--- Exercise data Enclosed Below ---

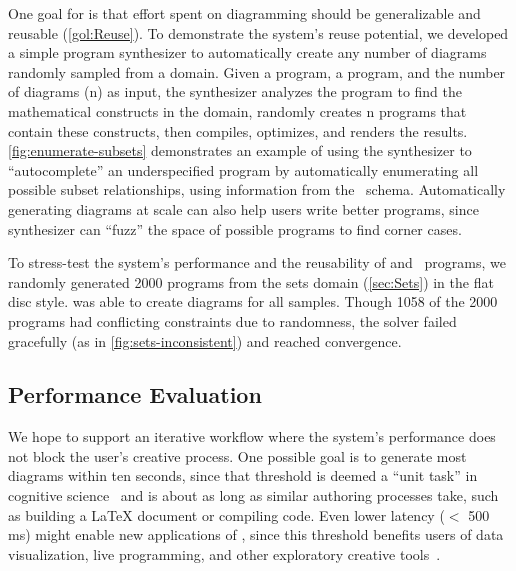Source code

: One goal for \Penrose{} is that effort spent on diagramming should be generalizable and reusable (\ref{gol:Reuse}). To demonstrate the system's reuse potential, we developed a simple program synthesizer to automatically create any number of diagrams randomly sampled from a domain. Given a \Domain{} program, a \Style{} program, and the number of diagrams (\textsf{n}) as input, the synthesizer analyzes the \Domain{} program to find the mathematical constructs in the domain, randomly creates \textsf{n} \Substance{} programs that contain these constructs, then compiles, optimizes, and renders the results. \cref{fig:enumerate-subsets} demonstrates an example of using the synthesizer to ``autocomplete'' an underspecified \Substance{} program by automatically enumerating all possible subset relationships, using information from the \Domain\ schema. Automatically generating diagrams at scale can also help users write better \Style{} programs, since synthesizer can ``fuzz'' the space of possible \Substance{} programs to find corner cases.

To stress-test the system's performance and the reusability of \Style{} and \Domain{}\ programs, we randomly generated 2000 \Substance{} programs from the sets domain (\cref{sec:Sets}) in the flat disc style. \Penrose{} was able to create diagrams for all samples. Though 1058 of the 2000 programs had conflicting constraints due to randomness, the solver failed gracefully (as in \cref{fig:sets-inconsistent}) and reached convergence.

\subsection{Performance Evaluation}
\label{sec:PerformanceEvaluation}

We hope to support an iterative workflow where the system's performance does not block the user's creative process. One possible goal is to generate most diagrams within ten seconds, since that threshold is deemed a ``unit task'' in cognitive science~\cite{unifiedTheoriesCognition} and is about as long as similar authoring processes take, such as building a \LaTeX{} document or compiling code. Even lower latency ($<$ 500 ms) might enable new applications of \Penrose, since this threshold benefits users of data visualization, live programming, and other exploratory creative tools~\cite{Liu:latency:2014}.

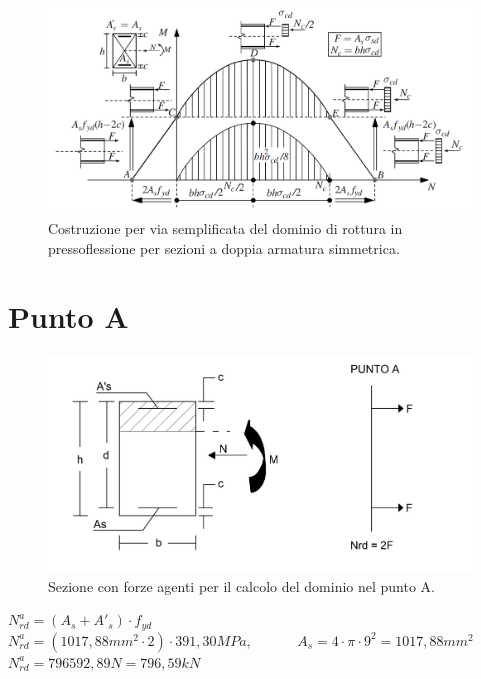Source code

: \documentclass[a4paper,12pt, oneside]{book}
\begin{document}
    \begin{figure}[H]
    	\centering
    	\includegraphics[width=0.7\linewidth]{"immagini/dominio tipo"}
    	\caption{Costruzione per via semplificata del dominio di rottura in pressoflessione per sezioni a doppia armatura simmetrica.}
    	\label{fig:dominio-tipo}
    \end{figure}
    
    \section{Punto A}

    \begin{figure}[H]
    	\centering
    	\includegraphics[width=0.7\linewidth]{"immagini/dominio A"}
    	\caption{Sezione con forze agenti per il calcolo del dominio nel punto A.}
    	\label{fig:dominio-a}
    \end{figure}
    
    $N_{rd}^{a}=(A_s+A'_s)\cdot f_{yd}$
    \leavevmode\newline
    \leavevmode\newline
    $N_{rd}^{a}=(1017,88mm^2\cdot 2)\cdot 391,30MPa,\phantom{aaaaaa}  A_s=4\cdot\pi\cdot 9^2=1017,88mm^2$
    \leavevmode\newline
    \leavevmode\newline
    $N_{rd}^{a}=796592,89N=796,59kN$
    
\end{document}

--- End of Enclosed Exercise data ---

Copy out all the data exactly. The images should not appear in the copy.

§ Response box:
Source code

: One goal for \Penrose{} is that effort spent on diagramming should be generalizable and reusable (\ref{gol:Reuse}). To demonstrate the system's reuse potential, we developed a simple program synthesizer to automatically create any number of diagrams randomly sampled from a domain. Given a \Domain{} program, a \Style{} program, and the number of diagrams (\textsf{n}) as input, the synthesizer analyzes the \Domain{} program to find the mathematical constructs in the domain, randomly creates \textsf{n} \Substance{} programs that contain these constructs, then compiles, optimizes, and renders the results. \cref{fig:enumerate-subsets} demonstrates an example of using the synthesizer to ``autocomplete'' an underspecified \Substance{} program by automatically enumerating all possible subset relationships, using information from the \Domain\ schema. Automatically generating diagrams at scale can also help users write better \Style{} programs, since synthesizer can ``fuzz'' the space of possible \Substance{} programs to find corner cases.

To stress-test the system's performance and the reusability of \Style{} and \Domain{}\ programs, we randomly generated 2000 \Substance{} programs from the sets domain (\cref{sec:Sets}) in the flat disc style. \Penrose{} was able to create diagrams for all samples. Though 1058 of the 2000 programs had conflicting constraints due to randomness, the solver failed gracefully (as in \cref{fig:sets-inconsistent}) and reached convergence.

\subsection{Performance Evaluation}
\label{sec:PerformanceEvaluation}

We hope to support an iterative workflow where the system's performance does not block the user's creative process. One possible goal is to generate most diagrams within ten seconds, since that threshold is deemed a ``unit task'' in cognitive science~\cite{unifiedTheoriesCognition} and is about as long as similar authoring processes take, such as building a \LaTeX{} document or compiling code. Even lower latency ($<$ 500 ms) might enable new applications of \Penrose, since this threshold benefits users of data visualization, live programming, and other exploratory creative tools~\cite{Liu:latency:2014}.

Source code

: \documentclass[a4paper,12pt, oneside]{book}
\begin{document}
    \begin{figure}[H]
    	\centering
    	\includegraphics[width=0.7\linewidth]{"immagini/dominio tipo"}
    	\caption{Costruzione per via semplificata del dominio di rottura in pressoflessione per sezioni a doppia armatura simmetrica.}
    	\label{fig:dominio-tipo}
    \end{figure}
    
    \section{Punto A}

    \begin{figure}[H]
    	\centering
    	\includegraphics[width=0.7\linewidth]{"immagini/dominio A"}
    	\caption{Sezione con forze agenti per il calcolo del dominio nel punto A.}
    	\label{fig:dominio-a}
    \end{figure}
    
    $N_{rd}^{a}=(A_s+A'_s)\cdot f_{yd}$
    \leavevmode\newline
    \leavevmode\newline
    $N_{rd}^{a}=(1017,88mm^2\cdot 2)\cdot 391,30MPa,\phantom{aaaaaa}  A_s=4\cdot\pi\cdot 9^2=1017,88mm^2$
    \leavevmode\newline
    \leavevmode\newline
    $N_{rd}^{a}=796592,89N=796,59kN$
    
\end{document}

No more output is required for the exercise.